● About this exercise: Leave the pictures aside and give back every entry below word for word.

-- -- --

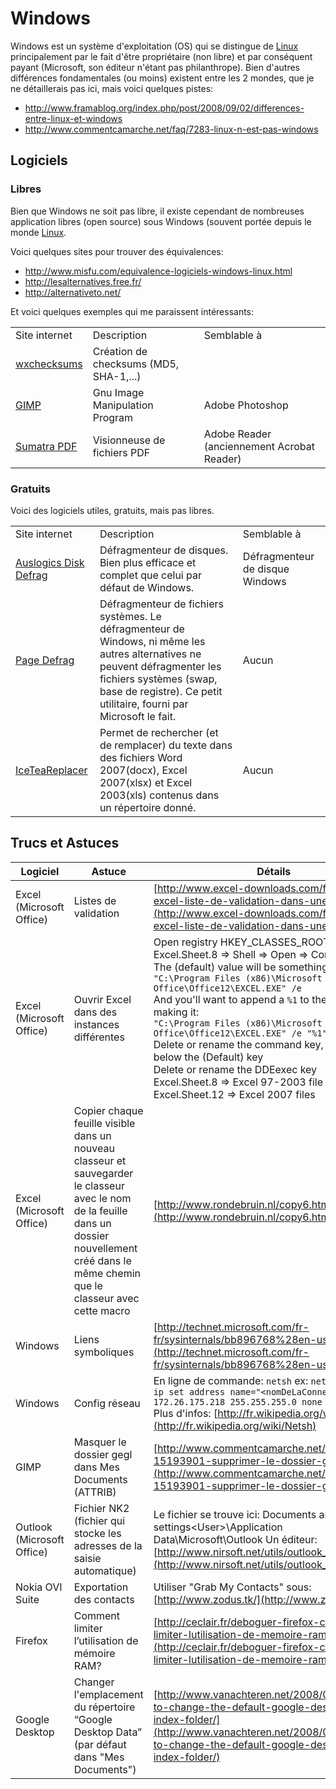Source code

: # Windows

Windows est un système d'exploitation (OS) qui se distingue de
[Linux](Linux "wikilink") principalement par le fait d'être propriétaire
(non libre) et par conséquent payant (Microsoft, son éditeur n'étant pas
philanthrope). Bien d'autres différences fondamentales (ou moins)
existent entre les 2 mondes, que je ne détaillerais pas ici, mais voici
quelques pistes:

- <http://www.framablog.org/index.php/post/2008/09/02/differences-entre-linux-et-windows>
- <http://www.commentcamarche.net/faq/7283-linux-n-est-pas-windows>

## Logiciels

### Libres

Bien que Windows ne soit pas libre, il existe cependant de nombreuses
application libres (open source) sous Windows (souvent portée depuis le
monde [Linux](Linux "wikilink").

Voici quelques sites pour trouver des équivalences:

- <http://www.misfu.com/equivalence-logiciels-windows-linux.html>
- <http://lesalternatives.free.fr/>
- <http://alternativeto.net/>

Et voici quelques exemples qui me paraissent intéressants:

|  |  |  |
|----|----|----|
| Site internet | Description | Semblable à |
| [wxchecksums](http://wxchecksums.sourceforge.net/) | Création de checksums (MD5, SHA-1,...) |  |
| [GIMP](http://www.gimp.org/) | Gnu Image Manipulation Program | Adobe Photoshop |
| [Sumatra PDF](http://blog.kowalczyk.info/software/sumatrapdf/) | Visionneuse de fichiers PDF | Adobe Reader (anciennement Acrobat Reader) |

### Gratuits

Voici des logiciels utiles, gratuits, mais pas libres.

|  |  |  |
|----|----|----|
| Site internet | Description | Semblable à |
| [Auslogics Disk Defrag](http://www.auslogics.com/en/software/disk-defrag/) | Défragmenteur de disques. Bien plus efficace et complet que celui par défaut de Windows. | Défragmenteur de disque Windows |
| [Page Defrag](http://www.commentcamarche.net/download/telecharger-248-pagedefrag/) | Défragmenteur de fichiers systèmes. Le défragmenteur de Windows, ni même les autres alternatives ne peuvent défragmenter les fichiers systèmes (swap, base de registre). Ce petit utilitaire, fourni par Microsoft le fait. | Aucun |
| [IceTeaReplacer](http://www.icetear.com/en/menu/home/) | Permet de rechercher (et de remplacer) du texte dans des fichiers Word 2007(docx), Excel 2007(xlsx) et Excel 2003(xls) contenus dans un répertoire donné. | Aucun |

## Trucs et Astuces

| Logiciel                     | Astuce                                                                                       | Détails                                                                                                                      |
|-----------------------------|----------------------------------------------------------------------------------------------|------------------------------------------------------------------------------------------------------------------------------|
| Excel (Microsoft Office)    | Listes de validation                                                                         | [http://www.excel-downloads.com/forum/81047-excel-liste-de-validation-dans-une-cellule.html](http://www.excel-downloads.com/forum/81047-excel-liste-de-validation-dans-une-cellule.html) |
| Excel (Microsoft Office)    | Ouvrir Excel dans des instances différentes                                                  | Open registry HKEY_CLASSES_ROOT =&gt; Excel.Sheet.8 =&gt; Shell =&gt; Open =&gt; Command<br>The (default) value will be something like this:<br>`"C:\Program Files (x86)\Microsoft Office\Office12\EXCEL.EXE" /e`<br>And you'll want to append a `%1` to the end of that, making it:<br>`"C:\Program Files (x86)\Microsoft Office\Office12\EXCEL.EXE" /e "%1"`<br>Delete or rename the command key, which is right below the (Default) key<br>Delete or rename the DDEexec key<br>Excel.Sheet.8 =&gt; Excel 97-2003 file type.<br>Excel.Sheet.12 =&gt; Excel 2007 files |
| Excel (Microsoft Office)    | Copier chaque feuille visible dans un nouveau classeur et sauvegarder le classeur avec le nom de la feuille dans un dossier nouvellement créé dans le même chemin que le classeur avec cette macro | [http://www.rondebruin.nl/copy6.htm](http://www.rondebruin.nl/copy6.htm)                                           |
| Windows                     | Liens symboliques                                                                             | [http://technet.microsoft.com/fr-fr/sysinternals/bb896768%28en-us%29.aspx](http://technet.microsoft.com/fr-fr/sysinternals/bb896768%28en-us%29.aspx) |
| Windows                     | Config réseau                                                                                | En ligne de commande: `netsh` ex: `netsh interface ip set address name="<nomDeLaConnexion>" static 172.26.175.218 255.255.255.0 none`<br>Plus d'infos: [http://fr.wikipedia.org/wiki/Netsh](http://fr.wikipedia.org/wiki/Netsh) |
| GIMP                        | Masquer le dossier gegl dans Mes Documents (ATTRIB)                                        | [http://www.commentcamarche.net/forum/affich-15193901-supprimer-le-dossier-gegl-0-0](http://www.commentcamarche.net/forum/affich-15193901-supprimer-le-dossier-gegl-0-0) |
| Outlook (Microsoft Office)  | Fichier NK2 (fichier qui stocke les adresses de la saisie automatique)                      | Le fichier se trouve ici: Documents and settings\<User>\Application Data\Microsoft\Outlook Un éditeur: [http://www.nirsoft.net/utils/outlook_nk2_edit.html](http://www.nirsoft.net/utils/outlook_nk2_edit.html) |
| Nokia OVI Suite            | Exportation des contacts                                                                     | Utiliser "Grab My Contacts" sous: [http://www.zodus.tk/](http://www.zodus.tk/)                                         |
| Firefox                     | Comment limiter l’utilisation de mémoire RAM?                                               | [http://ceclair.fr/deboguer-firefox-comment-limiter-lutilisation-de-memoire-ram](http://ceclair.fr/deboguer-firefox-comment-limiter-lutilisation-de-memoire-ram) |
| Google Desktop              | Changer l'emplacement du répertoire “Google Desktop Data” (par défaut dans "Mes Documents") | [http://www.vanachteren.net/2008/02/16/how-to-change-the-default-google-desktop-data-index-folder/](http://www.vanachteren.net/2008/02/16/how-to-change-the-default-google-desktop-data-index-folder/) |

-- -- --

● Answer space:
Source code

: # Windows

Windows est un système d'exploitation (OS) qui se distingue de
[Linux](Linux "wikilink") principalement par le fait d'être propriétaire
(non libre) et par conséquent payant (Microsoft, son éditeur n'étant pas
philanthrope). Bien d'autres différences fondamentales (ou moins)
existent entre les 2 mondes, que je ne détaillerais pas ici, mais voici
quelques pistes:

- <http://www.framablog.org/index.php/post/2008/09/02/differences-entre-linux-et-windows>
- <http://www.commentcamarche.net/faq/7283-linux-n-est-pas-windows>

## Logiciels

### Libres

Bien que Windows ne soit pas libre, il existe cependant de nombreuses
application libres (open source) sous Windows (souvent portée depuis le
monde [Linux](Linux "wikilink").

Voici quelques sites pour trouver des équivalences:

- <http://www.misfu.com/equivalence-logiciels-windows-linux.html>
- <http://lesalternatives.free.fr/>
- <http://alternativeto.net/>

Et voici quelques exemples qui me paraissent intéressants:

|  |  |  |
|----|----|----|
| Site internet | Description | Semblable à |
| [wxchecksums](http://wxchecksums.sourceforge.net/) | Création de checksums (MD5, SHA-1,...) |  |
| [GIMP](http://www.gimp.org/) | Gnu Image Manipulation Program | Adobe Photoshop |
| [Sumatra PDF](http://blog.kowalczyk.info/software/sumatrapdf/) | Visionneuse de fichiers PDF | Adobe Reader (anciennement Acrobat Reader) |

### Gratuits

Voici des logiciels utiles, gratuits, mais pas libres.

|  |  |  |
|----|----|----|
| Site internet | Description | Semblable à |
| [Auslogics Disk Defrag](http://www.auslogics.com/en/software/disk-defrag/) | Défragmenteur de disques. Bien plus efficace et complet que celui par défaut de Windows. | Défragmenteur de disque Windows |
| [Page Defrag](http://www.commentcamarche.net/download/telecharger-248-pagedefrag/) | Défragmenteur de fichiers systèmes. Le défragmenteur de Windows, ni même les autres alternatives ne peuvent défragmenter les fichiers systèmes (swap, base de registre). Ce petit utilitaire, fourni par Microsoft le fait. | Aucun |
| [IceTeaReplacer](http://www.icetear.com/en/menu/home/) | Permet de rechercher (et de remplacer) du texte dans des fichiers Word 2007(docx), Excel 2007(xlsx) et Excel 2003(xls) contenus dans un répertoire donné. | Aucun |

## Trucs et Astuces

| Logiciel                     | Astuce                                                                                       | Détails                                                                                                                      |
|-----------------------------|----------------------------------------------------------------------------------------------|------------------------------------------------------------------------------------------------------------------------------|
| Excel (Microsoft Office)    | Listes de validation                                                                         | [http://www.excel-downloads.com/forum/81047-excel-liste-de-validation-dans-une-cellule.html](http://www.excel-downloads.com/forum/81047-excel-liste-de-validation-dans-une-cellule.html) |
| Excel (Microsoft Office)    | Ouvrir Excel dans des instances différentes                                                  | Open registry HKEY_CLASSES_ROOT =&gt; Excel.Sheet.8 =&gt; Shell =&gt; Open =&gt; Command<br>The (default) value will be something like this:<br>`"C:\Program Files (x86)\Microsoft Office\Office12\EXCEL.EXE" /e`<br>And you'll want to append a `%1` to the end of that, making it:<br>`"C:\Program Files (x86)\Microsoft Office\Office12\EXCEL.EXE" /e "%1"`<br>Delete or rename the command key, which is right below the (Default) key<br>Delete or rename the DDEexec key<br>Excel.Sheet.8 =&gt; Excel 97-2003 file type.<br>Excel.Sheet.12 =&gt; Excel 2007 files |
| Excel (Microsoft Office)    | Copier chaque feuille visible dans un nouveau classeur et sauvegarder le classeur avec le nom de la feuille dans un dossier nouvellement créé dans le même chemin que le classeur avec cette macro | [http://www.rondebruin.nl/copy6.htm](http://www.rondebruin.nl/copy6.htm)                                           |
| Windows                     | Liens symboliques                                                                             | [http://technet.microsoft.com/fr-fr/sysinternals/bb896768%28en-us%29.aspx](http://technet.microsoft.com/fr-fr/sysinternals/bb896768%28en-us%29.aspx) |
| Windows                     | Config réseau                                                                                | En ligne de commande: `netsh` ex: `netsh interface ip set address name="<nomDeLaConnexion>" static 172.26.175.218 255.255.255.0 none`<br>Plus d'infos: [http://fr.wikipedia.org/wiki/Netsh](http://fr.wikipedia.org/wiki/Netsh) |
| GIMP                        | Masquer le dossier gegl dans Mes Documents (ATTRIB)                                        | [http://www.commentcamarche.net/forum/affich-15193901-supprimer-le-dossier-gegl-0-0](http://www.commentcamarche.net/forum/affich-15193901-supprimer-le-dossier-gegl-0-0) |
| Outlook (Microsoft Office)  | Fichier NK2 (fichier qui stocke les adresses de la saisie automatique)                      | Le fichier se trouve ici: Documents and settings\<User>\Application Data\Microsoft\Outlook Un éditeur: [http://www.nirsoft.net/utils/outlook_nk2_edit.html](http://www.nirsoft.net/utils/outlook_nk2_edit.html) |
| Nokia OVI Suite            | Exportation des contacts                                                                     | Utiliser "Grab My Contacts" sous: [http://www.zodus.tk/](http://www.zodus.tk/)                                         |
| Firefox                     | Comment limiter l’utilisation de mémoire RAM?                                               | [http://ceclair.fr/deboguer-firefox-comment-limiter-lutilisation-de-memoire-ram](http://ceclair.fr/deboguer-firefox-comment-limiter-lutilisation-de-memoire-ram) |
| Google Desktop              | Changer l'emplacement du répertoire “Google Desktop Data” (par défaut dans "Mes Documents") | [http://www.vanachteren.net/2008/02/16/how-to-change-the-default-google-desktop-data-index-folder/](http://www.vanachteren.net/2008/02/16/how-to-change-the-default-google-desktop-data-index-folder/) |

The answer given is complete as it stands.